Meetings like the strike committee should be transformed into our main form of decision-taking, and opened to all workers, not just UCU members. Open mass assemblies and strike committees are the form that corresponds to modern class struggle, from Iranian sugar plants to North Sea oil platforms.(3) Eventually, they need to be connected (and thus connect us) across workplaces and geographical areas. Only then, when we have a cross-sector class movement, will we be able to challenge the root cause of our predicament.

6. The class struggle is never over (until we end it!)

The current strike in Sheffield has only just begun.

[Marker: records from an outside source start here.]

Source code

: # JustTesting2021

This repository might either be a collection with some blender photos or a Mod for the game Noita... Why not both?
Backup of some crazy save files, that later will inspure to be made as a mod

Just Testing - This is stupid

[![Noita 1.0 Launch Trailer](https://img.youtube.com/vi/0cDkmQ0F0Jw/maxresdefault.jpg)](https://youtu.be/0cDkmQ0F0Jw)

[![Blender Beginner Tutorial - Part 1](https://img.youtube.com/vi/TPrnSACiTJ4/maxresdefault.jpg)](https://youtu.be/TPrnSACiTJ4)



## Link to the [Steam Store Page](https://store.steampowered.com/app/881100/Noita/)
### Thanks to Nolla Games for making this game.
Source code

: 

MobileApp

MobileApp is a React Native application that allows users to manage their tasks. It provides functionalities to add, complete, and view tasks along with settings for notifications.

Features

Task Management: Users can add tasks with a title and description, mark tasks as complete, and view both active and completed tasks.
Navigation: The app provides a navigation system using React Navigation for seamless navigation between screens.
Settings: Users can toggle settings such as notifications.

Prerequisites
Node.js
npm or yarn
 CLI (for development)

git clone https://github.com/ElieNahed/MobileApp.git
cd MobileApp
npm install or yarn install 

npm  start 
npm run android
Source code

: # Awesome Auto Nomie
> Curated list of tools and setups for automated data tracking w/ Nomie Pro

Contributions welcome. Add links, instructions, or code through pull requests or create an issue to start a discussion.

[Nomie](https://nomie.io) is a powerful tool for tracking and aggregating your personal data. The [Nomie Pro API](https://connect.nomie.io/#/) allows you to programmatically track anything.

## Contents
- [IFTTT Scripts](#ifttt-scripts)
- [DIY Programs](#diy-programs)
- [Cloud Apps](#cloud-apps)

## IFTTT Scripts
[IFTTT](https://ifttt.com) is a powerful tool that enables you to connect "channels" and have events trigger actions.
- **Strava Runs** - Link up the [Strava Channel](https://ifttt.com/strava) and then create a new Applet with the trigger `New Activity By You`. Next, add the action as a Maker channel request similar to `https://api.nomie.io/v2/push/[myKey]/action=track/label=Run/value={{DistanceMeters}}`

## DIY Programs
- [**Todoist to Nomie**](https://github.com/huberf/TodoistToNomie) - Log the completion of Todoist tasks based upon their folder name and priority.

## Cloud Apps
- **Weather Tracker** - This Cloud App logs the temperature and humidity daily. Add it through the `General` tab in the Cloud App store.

Sheffield Hallam has had possibly the most success of any university in uniting students and academic staff behind the strike, and now shows signs of bringing catering staff into class unity as well. We can only offer them our unbending support as they take up the torch. Across the sea, nurses in New York hospitals and garment factory workers in Delhi, amongst so many more, are still on strike.

A national conference of staff and students involved in university strikes has been proposed (likely in Sheffield over this summer). This is our opportunity to make sure our experience wasn’t wasted, but instead helps inform our struggle going forward, through discussion and fraternisation. For those of us leaving higher education, we can bring the lessons we’ve learned into the sectors we move onto.

Whatever way you decide to do it, we have a duty to clarify ourselves politically and share that with our fellow workers.

Notes:

(1) For background about the strike, see: Two Speeches From the University of Leicester Picket Line

(2) 1926 General Strike: Ten Days that Failed to Shake the World

(3) See Workers' Strikes in Iran: A New Wave of Struggle and North Sea Oil and Gas Fields: The Struggle Continues!